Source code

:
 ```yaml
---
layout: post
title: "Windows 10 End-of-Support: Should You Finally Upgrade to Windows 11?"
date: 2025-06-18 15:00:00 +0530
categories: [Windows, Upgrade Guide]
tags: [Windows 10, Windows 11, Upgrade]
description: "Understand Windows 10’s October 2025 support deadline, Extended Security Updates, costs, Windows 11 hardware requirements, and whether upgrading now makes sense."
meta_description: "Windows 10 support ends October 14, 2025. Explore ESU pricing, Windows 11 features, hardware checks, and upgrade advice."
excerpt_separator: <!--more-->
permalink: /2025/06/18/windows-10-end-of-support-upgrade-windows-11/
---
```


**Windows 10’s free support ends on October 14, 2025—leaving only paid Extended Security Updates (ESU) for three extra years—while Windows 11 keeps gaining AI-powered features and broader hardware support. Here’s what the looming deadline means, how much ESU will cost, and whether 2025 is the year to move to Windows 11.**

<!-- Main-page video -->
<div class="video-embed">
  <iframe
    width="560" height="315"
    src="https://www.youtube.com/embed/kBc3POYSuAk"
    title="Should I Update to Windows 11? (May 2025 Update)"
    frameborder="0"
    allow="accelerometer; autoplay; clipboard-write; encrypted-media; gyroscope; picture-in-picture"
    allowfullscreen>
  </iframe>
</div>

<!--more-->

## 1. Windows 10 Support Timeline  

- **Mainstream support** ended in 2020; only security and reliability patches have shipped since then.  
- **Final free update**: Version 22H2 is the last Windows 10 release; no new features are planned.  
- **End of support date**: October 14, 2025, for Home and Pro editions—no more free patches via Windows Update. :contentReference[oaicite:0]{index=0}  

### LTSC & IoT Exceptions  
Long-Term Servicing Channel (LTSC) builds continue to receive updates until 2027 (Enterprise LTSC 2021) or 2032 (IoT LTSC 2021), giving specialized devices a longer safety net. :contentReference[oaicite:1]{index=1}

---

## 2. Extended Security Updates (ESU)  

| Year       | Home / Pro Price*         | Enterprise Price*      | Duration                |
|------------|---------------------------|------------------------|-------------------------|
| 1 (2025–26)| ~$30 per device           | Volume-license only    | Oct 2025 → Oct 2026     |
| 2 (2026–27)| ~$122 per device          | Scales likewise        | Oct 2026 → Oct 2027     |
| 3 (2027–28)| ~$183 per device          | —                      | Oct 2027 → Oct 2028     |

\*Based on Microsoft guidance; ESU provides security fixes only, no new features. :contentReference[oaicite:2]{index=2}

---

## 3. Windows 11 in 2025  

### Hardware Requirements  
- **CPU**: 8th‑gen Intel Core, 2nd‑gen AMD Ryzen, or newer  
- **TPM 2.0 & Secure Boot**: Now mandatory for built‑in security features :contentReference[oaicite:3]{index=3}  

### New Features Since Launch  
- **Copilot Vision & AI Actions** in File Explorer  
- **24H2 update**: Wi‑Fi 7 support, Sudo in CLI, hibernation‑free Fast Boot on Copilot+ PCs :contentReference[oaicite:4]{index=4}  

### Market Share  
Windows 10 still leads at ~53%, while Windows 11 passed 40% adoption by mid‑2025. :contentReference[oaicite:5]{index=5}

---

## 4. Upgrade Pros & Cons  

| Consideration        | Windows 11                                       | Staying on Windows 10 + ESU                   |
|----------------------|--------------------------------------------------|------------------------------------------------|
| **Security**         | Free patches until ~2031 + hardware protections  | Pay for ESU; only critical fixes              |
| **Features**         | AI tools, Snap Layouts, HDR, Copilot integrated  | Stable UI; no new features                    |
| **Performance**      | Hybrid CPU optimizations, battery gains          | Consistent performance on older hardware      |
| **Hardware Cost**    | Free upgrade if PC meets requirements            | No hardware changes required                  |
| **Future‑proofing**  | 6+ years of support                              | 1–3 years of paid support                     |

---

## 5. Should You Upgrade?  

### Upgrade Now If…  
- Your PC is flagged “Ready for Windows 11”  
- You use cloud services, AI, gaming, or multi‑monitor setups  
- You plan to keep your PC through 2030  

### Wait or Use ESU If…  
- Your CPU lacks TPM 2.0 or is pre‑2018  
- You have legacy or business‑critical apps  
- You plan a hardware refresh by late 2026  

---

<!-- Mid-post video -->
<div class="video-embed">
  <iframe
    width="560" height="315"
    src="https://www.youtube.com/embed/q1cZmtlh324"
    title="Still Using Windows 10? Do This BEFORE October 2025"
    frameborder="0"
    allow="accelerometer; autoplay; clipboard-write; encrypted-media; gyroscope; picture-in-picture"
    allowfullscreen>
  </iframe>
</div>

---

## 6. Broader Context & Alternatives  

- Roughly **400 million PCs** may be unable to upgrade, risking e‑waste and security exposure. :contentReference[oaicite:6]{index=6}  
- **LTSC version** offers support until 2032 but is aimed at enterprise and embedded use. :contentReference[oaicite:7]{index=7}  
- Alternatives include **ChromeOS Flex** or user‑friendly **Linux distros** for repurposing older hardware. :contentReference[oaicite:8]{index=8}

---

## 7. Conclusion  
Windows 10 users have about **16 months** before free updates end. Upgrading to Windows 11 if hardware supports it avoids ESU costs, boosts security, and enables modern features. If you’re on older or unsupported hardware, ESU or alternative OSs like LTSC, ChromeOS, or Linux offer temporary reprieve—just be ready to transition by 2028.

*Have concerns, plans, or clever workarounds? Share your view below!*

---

::::

• **PROBLEM**
Give back the opening line of the records above and every line after it, up to and including the one with "### LTSC & IoT Exceptions", unchanged.

• **OUTPUT BELOW**
Source code

:
 ```yaml
---
layout: post
title: "Windows 10 End-of-Support: Should You Finally Upgrade to Windows 11?"
date: 2025-06-18 15:00:00 +0530
categories: [Windows, Upgrade Guide]
tags: [Windows 10, Windows 11, Upgrade]
description: "Understand Windows 10’s October 2025 support deadline, Extended Security Updates, costs, Windows 11 hardware requirements, and whether upgrading now makes sense."
meta_description: "Windows 10 support ends October 14, 2025. Explore ESU pricing, Windows 11 features, hardware checks, and upgrade advice."
excerpt_separator: <!--more-->
permalink: /2025/06/18/windows-10-end-of-support-upgrade-windows-11/
---
```


**Windows 10’s free support ends on October 14, 2025—leaving only paid Extended Security Updates (ESU) for three extra years—while Windows 11 keeps gaining AI-powered features and broader hardware support. Here’s what the looming deadline means, how much ESU will cost, and whether 2025 is the year to move to Windows 11.**

<!-- Main-page video -->
<div class="video-embed">
  <iframe
    width="560" height="315"
    src="https://www.youtube.com/embed/kBc3POYSuAk"
    title="Should I Update to Windows 11? (May 2025 Update)"
    frameborder="0"
    allow="accelerometer; autoplay; clipboard-write; encrypted-media; gyroscope; picture-in-picture"
    allowfullscreen>
  </iframe>
</div>

<!--more-->

## 1. Windows 10 Support Timeline  

- **Mainstream support** ended in 2020; only security and reliability patches have shipped since then.  
- **Final free update**: Version 22H2 is the last Windows 10 release; no new features are planned.  
- **End of support date**: October 14, 2025, for Home and Pro editions—no more free patches via Windows Update. :contentReference[oaicite:0]{index=0}  

### LTSC & IoT Exceptions  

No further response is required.